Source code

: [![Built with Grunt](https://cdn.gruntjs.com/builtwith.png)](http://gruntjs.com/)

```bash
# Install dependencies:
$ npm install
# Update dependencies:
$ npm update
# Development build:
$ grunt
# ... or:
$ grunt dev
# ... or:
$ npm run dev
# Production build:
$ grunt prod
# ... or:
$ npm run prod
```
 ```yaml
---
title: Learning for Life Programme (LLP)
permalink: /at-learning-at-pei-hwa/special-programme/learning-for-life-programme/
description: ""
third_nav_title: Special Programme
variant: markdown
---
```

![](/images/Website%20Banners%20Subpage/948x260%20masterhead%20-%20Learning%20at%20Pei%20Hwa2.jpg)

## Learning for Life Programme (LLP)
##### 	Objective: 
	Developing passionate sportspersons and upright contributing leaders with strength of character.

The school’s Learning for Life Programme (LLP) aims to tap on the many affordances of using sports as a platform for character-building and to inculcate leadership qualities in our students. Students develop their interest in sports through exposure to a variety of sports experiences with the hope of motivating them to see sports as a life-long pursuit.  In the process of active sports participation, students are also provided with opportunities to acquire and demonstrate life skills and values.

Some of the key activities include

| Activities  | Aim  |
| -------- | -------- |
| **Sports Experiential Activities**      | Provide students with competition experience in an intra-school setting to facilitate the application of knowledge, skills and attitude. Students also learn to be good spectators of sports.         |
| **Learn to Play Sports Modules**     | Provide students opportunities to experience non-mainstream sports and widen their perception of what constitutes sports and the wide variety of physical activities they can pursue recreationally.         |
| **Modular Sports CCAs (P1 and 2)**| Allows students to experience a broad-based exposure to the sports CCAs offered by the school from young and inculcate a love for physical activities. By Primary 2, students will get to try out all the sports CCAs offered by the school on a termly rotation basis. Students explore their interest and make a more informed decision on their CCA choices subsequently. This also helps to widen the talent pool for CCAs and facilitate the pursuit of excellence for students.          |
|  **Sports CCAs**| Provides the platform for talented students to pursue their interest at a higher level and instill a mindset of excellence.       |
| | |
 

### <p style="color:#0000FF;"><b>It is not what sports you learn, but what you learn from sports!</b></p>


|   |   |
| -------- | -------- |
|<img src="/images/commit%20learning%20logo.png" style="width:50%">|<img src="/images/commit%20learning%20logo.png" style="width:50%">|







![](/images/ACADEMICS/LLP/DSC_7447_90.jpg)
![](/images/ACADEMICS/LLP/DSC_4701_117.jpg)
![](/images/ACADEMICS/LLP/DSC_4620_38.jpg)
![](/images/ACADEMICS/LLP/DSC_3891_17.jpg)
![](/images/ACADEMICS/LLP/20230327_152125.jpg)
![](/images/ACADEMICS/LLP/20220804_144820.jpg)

------------

Word for word, reproduce every line of the data.

Written solution:
Source code

: [![Built with Grunt](https://cdn.gruntjs.com/builtwith.png)](http://gruntjs.com/)

```bash
# Install dependencies:
$ npm install
# Update dependencies:
$ npm update
# Development build:
$ grunt
# ... or:
$ grunt dev
# ... or:
$ npm run dev
# Production build:
$ grunt prod
# ... or:
$ npm run prod
```
 ```yaml
---
title: Learning for Life Programme (LLP)
permalink: /at-learning-at-pei-hwa/special-programme/learning-for-life-programme/
description: ""
third_nav_title: Special Programme
variant: markdown
---
```

![](/images/Website%20Banners%20Subpage/948x260%20masterhead%20-%20Learning%20at%20Pei%20Hwa2.jpg)

## Learning for Life Programme (LLP)
##### 	Objective: 
	Developing passionate sportspersons and upright contributing leaders with strength of character.

The school’s Learning for Life Programme (LLP) aims to tap on the many affordances of using sports as a platform for character-building and to inculcate leadership qualities in our students. Students develop their interest in sports through exposure to a variety of sports experiences with the hope of motivating them to see sports as a life-long pursuit.  In the process of active sports participation, students are also provided with opportunities to acquire and demonstrate life skills and values.

Some of the key activities include

| Activities  | Aim  |
| -------- | -------- |
| **Sports Experiential Activities**      | Provide students with competition experience in an intra-school setting to facilitate the application of knowledge, skills and attitude. Students also learn to be good spectators of sports.         |
| **Learn to Play Sports Modules**     | Provide students opportunities to experience non-mainstream sports and widen their perception of what constitutes sports and the wide variety of physical activities they can pursue recreationally.         |
| **Modular Sports CCAs (P1 and 2)**| Allows students to experience a broad-based exposure to the sports CCAs offered by the school from young and inculcate a love for physical activities. By Primary 2, students will get to try out all the sports CCAs offered by the school on a termly rotation basis. Students explore their interest and make a more informed decision on their CCA choices subsequently. This also helps to widen the talent pool for CCAs and facilitate the pursuit of excellence for students.          |
|  **Sports CCAs**| Provides the platform for talented students to pursue their interest at a higher level and instill a mindset of excellence.       |
| | |
 

### <p style="color:#0000FF;"><b>It is not what sports you learn, but what you learn from sports!</b></p>


|   |   |
| -------- | -------- |
|<img src="/images/commit%20learning%20logo.png" style="width:50%">|<img src="/images/commit%20learning%20logo.png" style="width:50%">|







![](/images/ACADEMICS/LLP/DSC_7447_90.jpg)
![](/images/ACADEMICS/LLP/DSC_4701_117.jpg)
![](/images/ACADEMICS/LLP/DSC_4620_38.jpg)
![](/images/ACADEMICS/LLP/DSC_3891_17.jpg)
![](/images/ACADEMICS/LLP/20230327_152125.jpg)
![](/images/ACADEMICS/LLP/20220804_144820.jpg)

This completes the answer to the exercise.